** AIM OF THE EXERCISE **
Every line from the start of the data through the line containing "3. Git clone" should be retyped exactly; the pictures should not.

(Dataset entries)
----
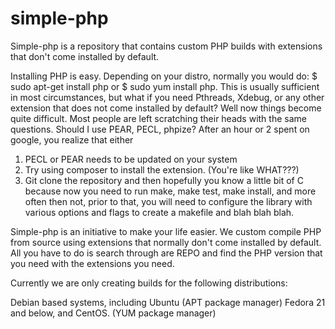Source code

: # simple-php
Simple-php is a repository that contains custom PHP builds with extensions that don't come installed by default. 


Installing PHP is easy. Depending on your distro, normally you would do: $ sudo apt-get install php or $ sudo yum install php. This is usually sufficient in most circumstances, but what if you need Pthreads, Xdebug, or any other extension that does not come installed by default? Well now things become quite difficult. Most people are left scratching their heads with the same questions. Should I use PEAR, PECL, phpize? After an hour or 2 spent on google, you realize that either 

1. PECL or PEAR needs to be updated on your system
2. Try using composer to install the extension. (You're like WHAT???)
3. Git clone the repository and then hopefully you know a little bit of C because now you need to run make, make test, make install, and more often then not, prior to that, you will need to configure the library with various options and flags to create a makefile and blah blah blah. 

Simple-php is an initiative to make your life easier. We custom compile PHP from source using extensions that normally don't come installed by default. All you have to do is search through are REPO and find the PHP version that you need with the extensions you need.


Currently we are only creating builds for the following distributions:

Debian based systems, including Ubuntu (APT package manager)
Fedora 21 and below, and CentOS. (YUM package manager)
----
** FINISHED EXERCISE **
Source code

: # simple-php
Simple-php is a repository that contains custom PHP builds with extensions that don't come installed by default. 


Installing PHP is easy. Depending on your distro, normally you would do: $ sudo apt-get install php or $ sudo yum install php. This is usually sufficient in most circumstances, but what if you need Pthreads, Xdebug, or any other extension that does not come installed by default? Well now things become quite difficult. Most people are left scratching their heads with the same questions. Should I use PEAR, PECL, phpize? After an hour or 2 spent on google, you realize that either 

1. PECL or PEAR needs to be updated on your system
2. Try using composer to install the extension. (You're like WHAT???)
3. Git clone the repository and then hopefully you know a little bit of C because now you need to run make, make test, make install, and more often then not, prior to that, you will need to configure the library with various options and flags to create a makefile and blah blah blah. 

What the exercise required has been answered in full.